Our guest blogger is Heather Boushey, senior economist at the Center for American Progress Action Fund.

America is supposedly a land of opportunity, but increasingly the data shows that we are a country where parents’ earnings are paramount in determining their children’s future earnings. This sort of class-stratified society is exactly what most of us think America is not (or at least should not be). Plus, this kind of class calcification is bad for economic growth.

The relationship between today’s inequality and tomorrow’s economic mobility was a key theme of a speech by Alan Krueger, Chair of the President’s Council of Economic Advisers, at the Center for American Progress last week. To show how class has become calcified in America, he showed this chart, which he called the “Great Gatsby Curve“:


In the chart, the Gini coefficient, one of the most-commonly used measures of income inequality, is on the x-axis. The higher the Gini, the more unequal a nation is. Notably, for 1985, the United States was more unequal than any of the other nine advanced economies shown. A measure of economic mobility is on the y-axis. This measure, the “intergeneration earnings elasticity” measures how important a parent’s earnings are to predicting their child’s future earnings (in this chart, only looking at fathers and sons).

Imagine two American fathers, Middle Class Dad and Rich Dad, standing together with their adult sons. Rich Dad earned 100 percent more than Middle Class Dad when the boys were young. This chart shows that Lil’ Richie will earn about 50 percent more than Lil’ Middle.

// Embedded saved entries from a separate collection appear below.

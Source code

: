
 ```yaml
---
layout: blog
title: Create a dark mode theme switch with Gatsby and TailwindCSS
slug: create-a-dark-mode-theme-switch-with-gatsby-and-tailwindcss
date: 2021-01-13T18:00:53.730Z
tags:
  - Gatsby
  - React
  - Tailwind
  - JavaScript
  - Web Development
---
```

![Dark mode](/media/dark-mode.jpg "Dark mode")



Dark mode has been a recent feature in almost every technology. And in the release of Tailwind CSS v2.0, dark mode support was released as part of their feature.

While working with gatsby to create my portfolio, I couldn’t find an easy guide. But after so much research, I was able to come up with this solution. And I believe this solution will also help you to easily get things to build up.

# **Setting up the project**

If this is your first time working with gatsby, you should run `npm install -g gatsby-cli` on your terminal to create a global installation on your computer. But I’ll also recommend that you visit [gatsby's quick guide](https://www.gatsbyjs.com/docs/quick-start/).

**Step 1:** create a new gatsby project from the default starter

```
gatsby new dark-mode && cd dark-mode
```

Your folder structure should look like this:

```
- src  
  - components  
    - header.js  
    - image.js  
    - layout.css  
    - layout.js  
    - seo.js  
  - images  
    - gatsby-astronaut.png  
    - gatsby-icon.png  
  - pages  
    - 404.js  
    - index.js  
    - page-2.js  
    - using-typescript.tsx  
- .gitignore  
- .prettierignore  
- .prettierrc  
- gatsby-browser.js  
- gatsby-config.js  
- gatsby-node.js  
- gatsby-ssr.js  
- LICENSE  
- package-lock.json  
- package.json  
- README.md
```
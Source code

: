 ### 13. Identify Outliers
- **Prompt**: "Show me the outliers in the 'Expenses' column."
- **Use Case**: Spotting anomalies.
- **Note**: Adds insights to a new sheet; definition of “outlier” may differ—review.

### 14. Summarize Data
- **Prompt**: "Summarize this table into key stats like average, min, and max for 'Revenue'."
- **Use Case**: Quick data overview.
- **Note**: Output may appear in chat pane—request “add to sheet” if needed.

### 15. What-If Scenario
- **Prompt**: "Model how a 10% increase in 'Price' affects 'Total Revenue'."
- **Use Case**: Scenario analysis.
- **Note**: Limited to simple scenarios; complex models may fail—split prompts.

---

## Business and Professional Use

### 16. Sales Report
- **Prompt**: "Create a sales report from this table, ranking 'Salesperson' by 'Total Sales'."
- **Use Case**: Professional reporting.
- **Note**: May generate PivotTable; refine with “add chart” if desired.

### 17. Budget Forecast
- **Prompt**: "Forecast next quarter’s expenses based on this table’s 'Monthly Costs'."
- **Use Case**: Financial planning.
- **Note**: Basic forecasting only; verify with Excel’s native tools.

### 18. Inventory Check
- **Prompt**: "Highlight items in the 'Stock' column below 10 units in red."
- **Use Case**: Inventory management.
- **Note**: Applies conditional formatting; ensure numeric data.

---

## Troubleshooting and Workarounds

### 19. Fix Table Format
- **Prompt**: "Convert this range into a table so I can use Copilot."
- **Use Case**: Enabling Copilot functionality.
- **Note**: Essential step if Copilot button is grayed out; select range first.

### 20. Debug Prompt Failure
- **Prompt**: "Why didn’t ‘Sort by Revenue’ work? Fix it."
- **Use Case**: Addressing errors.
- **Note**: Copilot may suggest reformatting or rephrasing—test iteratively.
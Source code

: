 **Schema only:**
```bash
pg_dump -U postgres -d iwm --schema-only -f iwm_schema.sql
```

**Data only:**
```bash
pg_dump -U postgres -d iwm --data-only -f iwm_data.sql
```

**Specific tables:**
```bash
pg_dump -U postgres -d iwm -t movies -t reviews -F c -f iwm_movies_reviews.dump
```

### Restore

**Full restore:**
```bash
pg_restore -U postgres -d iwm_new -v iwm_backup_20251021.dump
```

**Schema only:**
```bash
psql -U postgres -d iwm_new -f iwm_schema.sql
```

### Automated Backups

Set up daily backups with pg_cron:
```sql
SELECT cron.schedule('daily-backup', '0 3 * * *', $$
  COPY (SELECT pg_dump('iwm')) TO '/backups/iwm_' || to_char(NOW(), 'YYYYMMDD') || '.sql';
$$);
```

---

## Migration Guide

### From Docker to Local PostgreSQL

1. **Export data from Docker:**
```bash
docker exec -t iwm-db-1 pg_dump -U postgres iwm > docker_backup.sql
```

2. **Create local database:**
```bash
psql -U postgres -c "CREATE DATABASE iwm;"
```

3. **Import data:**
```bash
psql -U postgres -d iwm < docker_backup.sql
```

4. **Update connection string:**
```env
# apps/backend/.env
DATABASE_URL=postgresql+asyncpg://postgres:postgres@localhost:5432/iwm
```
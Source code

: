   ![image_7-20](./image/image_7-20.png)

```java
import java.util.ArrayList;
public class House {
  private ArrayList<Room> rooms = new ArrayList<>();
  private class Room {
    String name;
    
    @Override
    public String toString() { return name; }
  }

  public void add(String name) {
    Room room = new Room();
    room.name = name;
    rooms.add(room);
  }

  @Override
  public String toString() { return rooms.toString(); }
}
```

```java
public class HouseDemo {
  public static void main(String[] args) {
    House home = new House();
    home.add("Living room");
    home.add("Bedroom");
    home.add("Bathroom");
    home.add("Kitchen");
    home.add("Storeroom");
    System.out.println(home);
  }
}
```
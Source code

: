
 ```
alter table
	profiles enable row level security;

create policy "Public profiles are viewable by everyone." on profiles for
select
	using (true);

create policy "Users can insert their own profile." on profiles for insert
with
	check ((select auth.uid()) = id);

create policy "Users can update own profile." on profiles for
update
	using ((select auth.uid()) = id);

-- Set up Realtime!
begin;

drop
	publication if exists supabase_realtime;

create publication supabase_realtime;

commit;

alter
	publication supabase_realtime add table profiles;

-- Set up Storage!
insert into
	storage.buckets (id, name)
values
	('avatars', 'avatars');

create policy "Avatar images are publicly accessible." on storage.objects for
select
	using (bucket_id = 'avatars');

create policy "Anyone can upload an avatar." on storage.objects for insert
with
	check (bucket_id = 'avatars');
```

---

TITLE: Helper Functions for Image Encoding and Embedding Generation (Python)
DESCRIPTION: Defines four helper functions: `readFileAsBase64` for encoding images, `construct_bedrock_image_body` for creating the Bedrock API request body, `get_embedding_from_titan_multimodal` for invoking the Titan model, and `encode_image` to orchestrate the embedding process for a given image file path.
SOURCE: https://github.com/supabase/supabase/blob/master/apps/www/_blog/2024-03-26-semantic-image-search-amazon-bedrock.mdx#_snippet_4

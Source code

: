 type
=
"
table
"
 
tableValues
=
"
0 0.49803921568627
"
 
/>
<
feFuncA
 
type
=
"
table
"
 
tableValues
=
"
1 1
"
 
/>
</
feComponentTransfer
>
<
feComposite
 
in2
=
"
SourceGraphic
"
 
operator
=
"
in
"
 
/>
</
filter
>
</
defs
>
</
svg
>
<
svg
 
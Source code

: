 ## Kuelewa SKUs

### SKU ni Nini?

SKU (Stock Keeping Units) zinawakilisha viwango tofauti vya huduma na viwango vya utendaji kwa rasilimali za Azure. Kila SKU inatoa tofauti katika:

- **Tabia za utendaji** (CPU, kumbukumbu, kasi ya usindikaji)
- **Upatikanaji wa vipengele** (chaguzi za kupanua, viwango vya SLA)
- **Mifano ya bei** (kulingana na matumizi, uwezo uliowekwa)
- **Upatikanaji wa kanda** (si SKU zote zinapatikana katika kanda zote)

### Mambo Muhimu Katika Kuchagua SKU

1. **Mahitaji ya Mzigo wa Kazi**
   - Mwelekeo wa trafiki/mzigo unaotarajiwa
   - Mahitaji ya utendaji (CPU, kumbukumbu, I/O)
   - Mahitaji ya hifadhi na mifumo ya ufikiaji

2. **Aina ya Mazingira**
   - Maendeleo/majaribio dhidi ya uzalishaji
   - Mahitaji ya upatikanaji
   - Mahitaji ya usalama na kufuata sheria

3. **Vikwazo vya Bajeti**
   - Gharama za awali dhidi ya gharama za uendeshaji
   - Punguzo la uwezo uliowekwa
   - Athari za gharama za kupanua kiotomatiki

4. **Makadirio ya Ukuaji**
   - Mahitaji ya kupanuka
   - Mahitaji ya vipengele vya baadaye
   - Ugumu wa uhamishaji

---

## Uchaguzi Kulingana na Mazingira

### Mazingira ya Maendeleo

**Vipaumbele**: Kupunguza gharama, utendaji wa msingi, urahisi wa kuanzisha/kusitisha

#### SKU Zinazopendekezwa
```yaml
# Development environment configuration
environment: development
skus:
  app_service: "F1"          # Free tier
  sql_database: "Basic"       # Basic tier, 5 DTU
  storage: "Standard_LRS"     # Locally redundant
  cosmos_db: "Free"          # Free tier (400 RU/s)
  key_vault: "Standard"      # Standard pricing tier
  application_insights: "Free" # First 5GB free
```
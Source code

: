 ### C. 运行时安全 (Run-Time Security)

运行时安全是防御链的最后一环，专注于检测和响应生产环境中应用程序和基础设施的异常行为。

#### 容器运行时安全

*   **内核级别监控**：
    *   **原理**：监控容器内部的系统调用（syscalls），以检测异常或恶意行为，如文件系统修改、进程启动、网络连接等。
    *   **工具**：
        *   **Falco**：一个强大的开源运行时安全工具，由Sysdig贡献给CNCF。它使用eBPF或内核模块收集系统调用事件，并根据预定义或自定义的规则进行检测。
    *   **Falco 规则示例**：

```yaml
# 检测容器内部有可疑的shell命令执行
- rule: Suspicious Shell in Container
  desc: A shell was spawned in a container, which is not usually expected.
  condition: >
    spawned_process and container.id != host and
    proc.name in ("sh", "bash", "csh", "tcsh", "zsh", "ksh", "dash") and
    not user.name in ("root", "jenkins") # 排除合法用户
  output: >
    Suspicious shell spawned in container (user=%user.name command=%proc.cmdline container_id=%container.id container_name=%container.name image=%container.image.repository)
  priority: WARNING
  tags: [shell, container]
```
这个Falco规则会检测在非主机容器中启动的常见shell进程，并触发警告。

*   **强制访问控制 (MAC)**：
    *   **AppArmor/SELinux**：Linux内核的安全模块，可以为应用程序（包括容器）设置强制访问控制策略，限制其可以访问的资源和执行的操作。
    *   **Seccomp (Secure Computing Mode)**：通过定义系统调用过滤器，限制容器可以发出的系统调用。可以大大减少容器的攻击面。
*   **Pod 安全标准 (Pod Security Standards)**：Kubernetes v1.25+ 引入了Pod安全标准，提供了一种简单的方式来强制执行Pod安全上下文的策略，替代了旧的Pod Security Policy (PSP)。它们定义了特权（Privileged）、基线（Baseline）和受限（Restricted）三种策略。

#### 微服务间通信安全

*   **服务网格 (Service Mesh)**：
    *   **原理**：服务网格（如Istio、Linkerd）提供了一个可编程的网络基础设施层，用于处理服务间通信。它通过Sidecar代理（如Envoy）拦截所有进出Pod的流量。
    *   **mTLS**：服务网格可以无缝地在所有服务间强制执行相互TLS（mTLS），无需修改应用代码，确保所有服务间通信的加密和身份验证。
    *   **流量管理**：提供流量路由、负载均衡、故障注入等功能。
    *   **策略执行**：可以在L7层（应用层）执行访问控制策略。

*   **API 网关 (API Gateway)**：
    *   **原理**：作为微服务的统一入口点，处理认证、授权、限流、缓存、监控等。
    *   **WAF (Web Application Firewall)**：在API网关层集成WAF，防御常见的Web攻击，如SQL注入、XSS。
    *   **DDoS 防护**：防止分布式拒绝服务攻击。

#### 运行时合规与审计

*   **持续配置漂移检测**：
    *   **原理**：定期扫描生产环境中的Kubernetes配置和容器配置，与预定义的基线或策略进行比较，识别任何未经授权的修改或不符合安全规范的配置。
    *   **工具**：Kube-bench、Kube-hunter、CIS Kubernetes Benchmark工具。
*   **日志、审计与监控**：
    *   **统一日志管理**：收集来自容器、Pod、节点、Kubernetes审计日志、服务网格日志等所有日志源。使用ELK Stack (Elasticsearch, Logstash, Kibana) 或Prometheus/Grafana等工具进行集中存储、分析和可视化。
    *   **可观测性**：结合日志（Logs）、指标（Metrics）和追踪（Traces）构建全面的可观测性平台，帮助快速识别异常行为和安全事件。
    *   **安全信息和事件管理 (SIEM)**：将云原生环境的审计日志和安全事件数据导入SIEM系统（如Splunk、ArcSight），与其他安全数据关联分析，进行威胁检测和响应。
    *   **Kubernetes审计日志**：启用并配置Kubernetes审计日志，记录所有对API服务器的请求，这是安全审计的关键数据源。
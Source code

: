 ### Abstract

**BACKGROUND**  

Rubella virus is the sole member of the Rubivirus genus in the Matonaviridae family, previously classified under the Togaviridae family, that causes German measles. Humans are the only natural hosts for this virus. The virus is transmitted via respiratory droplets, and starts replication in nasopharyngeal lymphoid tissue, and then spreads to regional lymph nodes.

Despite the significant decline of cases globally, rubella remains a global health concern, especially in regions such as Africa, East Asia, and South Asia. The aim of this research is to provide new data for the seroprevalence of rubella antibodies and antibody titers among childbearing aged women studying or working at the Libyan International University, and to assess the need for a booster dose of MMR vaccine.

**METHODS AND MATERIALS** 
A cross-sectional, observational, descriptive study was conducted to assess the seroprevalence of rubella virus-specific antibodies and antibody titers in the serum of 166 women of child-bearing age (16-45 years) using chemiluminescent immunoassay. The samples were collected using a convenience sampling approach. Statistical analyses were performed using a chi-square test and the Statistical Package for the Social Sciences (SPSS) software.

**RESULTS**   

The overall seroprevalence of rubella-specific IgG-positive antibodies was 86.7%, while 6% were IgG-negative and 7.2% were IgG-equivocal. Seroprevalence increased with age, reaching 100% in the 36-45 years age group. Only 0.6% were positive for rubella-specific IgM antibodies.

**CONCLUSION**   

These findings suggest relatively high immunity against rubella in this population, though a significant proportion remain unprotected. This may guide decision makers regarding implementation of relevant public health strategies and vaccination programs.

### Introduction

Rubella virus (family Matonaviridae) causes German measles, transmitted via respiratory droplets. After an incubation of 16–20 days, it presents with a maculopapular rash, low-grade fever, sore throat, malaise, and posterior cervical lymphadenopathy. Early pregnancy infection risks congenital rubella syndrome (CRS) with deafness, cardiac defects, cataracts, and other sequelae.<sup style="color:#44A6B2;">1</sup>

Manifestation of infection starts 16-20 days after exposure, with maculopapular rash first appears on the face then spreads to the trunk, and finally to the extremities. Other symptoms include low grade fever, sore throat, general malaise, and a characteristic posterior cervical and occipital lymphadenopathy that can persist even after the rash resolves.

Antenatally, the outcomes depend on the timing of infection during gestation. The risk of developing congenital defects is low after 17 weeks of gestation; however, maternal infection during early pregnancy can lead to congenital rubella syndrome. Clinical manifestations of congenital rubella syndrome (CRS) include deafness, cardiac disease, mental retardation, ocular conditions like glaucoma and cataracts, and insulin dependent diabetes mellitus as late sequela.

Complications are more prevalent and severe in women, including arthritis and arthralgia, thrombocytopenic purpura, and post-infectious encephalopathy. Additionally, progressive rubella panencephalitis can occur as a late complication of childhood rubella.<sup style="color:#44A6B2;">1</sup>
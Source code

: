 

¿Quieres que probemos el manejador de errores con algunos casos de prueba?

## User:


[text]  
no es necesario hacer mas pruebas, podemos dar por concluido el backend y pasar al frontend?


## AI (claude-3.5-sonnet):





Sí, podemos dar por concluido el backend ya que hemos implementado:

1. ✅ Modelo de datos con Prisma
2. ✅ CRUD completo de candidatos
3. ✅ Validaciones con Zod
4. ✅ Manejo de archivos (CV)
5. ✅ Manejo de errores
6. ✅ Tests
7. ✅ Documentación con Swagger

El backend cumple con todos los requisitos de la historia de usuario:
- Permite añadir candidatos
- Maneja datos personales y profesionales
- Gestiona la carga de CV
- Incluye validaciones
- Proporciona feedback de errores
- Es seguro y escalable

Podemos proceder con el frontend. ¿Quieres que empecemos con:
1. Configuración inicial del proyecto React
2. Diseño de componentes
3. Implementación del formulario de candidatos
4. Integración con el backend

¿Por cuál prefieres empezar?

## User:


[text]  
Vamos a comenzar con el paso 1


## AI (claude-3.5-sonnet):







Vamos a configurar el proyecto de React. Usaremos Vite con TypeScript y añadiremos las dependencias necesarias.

When a parent’s economic status has too big an impact on his children’s economic status, it has a pernicious impact on the economy. Today, somewhere in America, there’s a young toddler who may be the next Bill Gates or Steve Jobs (or just a really terrific manager who boosts productivity at her firm). But, if she’s not Rich Dad’s little girl, our economy may never benefit from her talents and that would be a loss for everyone.

As economists Flavio Cunha and James Heckman put it, “The best documented market failure in the life cycle of skill formation in contemporary American society is the inability of children to buy their parents or the lifetime resources that parents provide.” As they say, you can’t choose your parents.